Responsible disclosure

Help us keep our systems secure and avoid any unnecessary risk to end users.

Responsible disclosure is a method of reporting system vulnerabilities that allows recipients sufficient time to identify and implement necessary countermeasures before the information is made public.

Security is at the core of our values, and we value the input of security researchers to help us maintain a high level of security and privacy for our users. This includes encouraging responsible vulnerability research and disclosure. This policy sets out our definition of integrity in discovering and reporting vulnerabilities, and how we handle your reports.

By following this controlled and ethically correct reporting model, the sender helps companies to identify and resolve system failures, thus making a valuable and effective contribution to increasing the security of our services and preventing damage or disruption to the systems involved.

To submit a detected vulnerability, write to info@findspo.com

Below you will find the rules to follow.

Procedures

When customers, researchers or experts use Findspo technology to discover one or more vulnerabilities in a website/platform, we encourage them to submit

Please follow the procedures set forth below for information.

By following the procedures below, anyone reporting a system vulnerability must disclose it in a responsible manner so that other customers are not exposed to unnecessary security risks.

Whistleblowers should refrain from any activity that could disrupt affected systems or services or cause data leakage/loss, and avoid accessing data that is not necessary to demonstrate the existence of a vulnerability.

Any activity on affected systems/services must fully comply with this policy.

In addition, no intensive or invasive scanning tools are allowed.

Responsible disclosure means that the reporter does not disclose the data to other parties without consent.

Specifically, whoever initiates the program must: Upon notification, you agree to follow up as follows: Send an email to the complainant/entity to confirm receipt of the email with the above information Within 10 days of confirmation, Findspo will send a second email assessing the relevance of the vulnerability and the results of the first scan. Vulnerability reports are properly handled to meet the above deadlines, and if an eligible vulnerability report has not been handled, thank the sender.

Does not provide financial incentives

In addition, it reserves the right not to regulate reports that do not conform to the standards outlined in this program.

Emphasize the importance of responsible behavior even after any patches have been released, as the implementation process can be long and complex.

Therefore, we request that the information published in this regard be carefully evaluated for the safety of users.

Below are some examples of vulnerability categories that are considered eligible for publication in the Hall of Fame:

  • Cross Site Scripting (XSS)
  • Cross-site request forgery (CSRF)
  • Injection (i.e. SQL injection, user input)
  • Authentication and faulty session management
  • Faulty access control
  • Security misconfiguration
  • Redirection/man-in-the-middle attacks
  • Remote code execution
  • Unprotected API
  • Privilege escalation

On the other hand, the following are outside the scope of this Responsible Disclosure Initiative.

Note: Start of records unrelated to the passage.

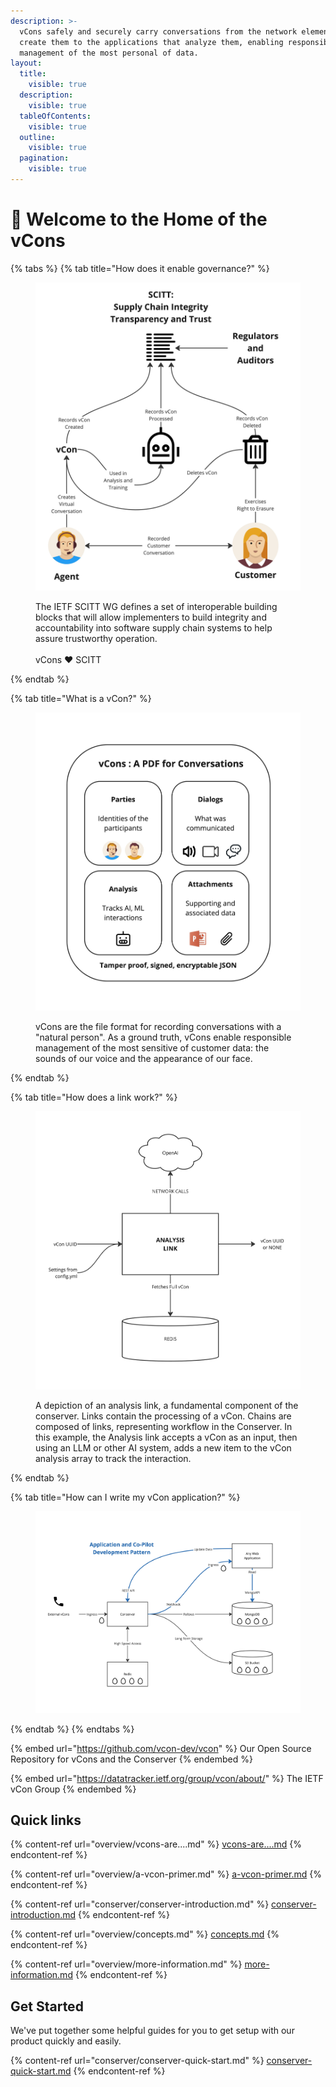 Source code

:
 ```yaml
---
description: >-
  vCons safely and securely carry conversations from the network elements that
  create them to the applications that analyze them, enabling responsible
  management of the most personal of data.
layout:
  title:
    visible: true
  description:
    visible: true
  tableOfContents:
    visible: true
  outline:
    visible: true
  pagination:
    visible: true
---
```


# 👋 Welcome to the Home of the vCons

{% tabs %}
{% tab title="How does it enable governance?" %}
<figure><img src=".gitbook/assets/SCITT and vCon (3).jpg" alt=""><figcaption><p>The IETF SCITT WG defines a set of interoperable building blocks that will allow implementers to build integrity and accountability into software supply chain systems to help assure trustworthy operation. <br><br>vCons ❤️ SCITT</p></figcaption></figure>
{% endtab %}

{% tab title="What is a vCon?" %}
<figure><img src=".gitbook/assets/Conserver Pictures (8).jpg" alt=""><figcaption><p>vCons are the file format for recording conversations with a "natural person".  As a ground truth, vCons enable responsible management of the most sensitive of customer data: the sounds of our voice and the appearance of our face.  </p></figcaption></figure>
{% endtab %}

{% tab title="How does a link work?" %}
<figure><img src=".gitbook/assets/Conserver Internals (1).jpg" alt=""><figcaption><p>A depiction of an analysis link, a fundamental component of the conserver.  Links contain the processing of a vCon.  Chains are composed of links, representing workflow in the Conserver. In this example, the Analysis link accepts a vCon as an input, then using an LLM or other AI system, adds a new item to the vCon analysis array to track the interaction. </p></figcaption></figure>
{% endtab %}

{% tab title="How can I write my vCon application?" %}
<figure><img src=".gitbook/assets/App Integration (1).jpg" alt=""><figcaption></figcaption></figure>
{% endtab %}
{% endtabs %}

{% embed url="https://github.com/vcon-dev/vcon" %}
Our Open Source Repository for vCons and the Conserver
{% endembed %}

{% embed url="https://datatracker.ietf.org/group/vcon/about/" %}
The IETF vCon Group&#x20;
{% endembed %}

## Quick links

{% content-ref url="overview/vcons-are....md" %}
[vcons-are....md](overview/vcons-are....md)
{% endcontent-ref %}

{% content-ref url="overview/a-vcon-primer.md" %}
[a-vcon-primer.md](overview/a-vcon-primer.md)
{% endcontent-ref %}

{% content-ref url="conserver/conserver-introduction.md" %}
[conserver-introduction.md](conserver/conserver-introduction.md)
{% endcontent-ref %}

{% content-ref url="overview/concepts.md" %}
[concepts.md](overview/concepts.md)
{% endcontent-ref %}

{% content-ref url="overview/more-information.md" %}
[more-information.md](overview/more-information.md)
{% endcontent-ref %}



## Get Started

We've put together some helpful guides for you to get setup with our product quickly and easily.

{% content-ref url="conserver/conserver-quick-start.md" %}
[conserver-quick-start.md](conserver/conserver-quick-start.md)
{% endcontent-ref %}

It is not inherently secure (i.e., service unavailability, user interface failures, etc.) and therefore can be managed through traditional customer service channels.

Issues related to phishing or spam and vulnerabilities inherent to social engineering techniques should be reported through the platform's contact details.

Results of automated penetration testing/vulnerability assessment tools.

Report a weak configuration using the TLS protocol, or report a breach of best practices, such as missing security headers. We reserve the right to update this Responsible Disclosure procedure at any time.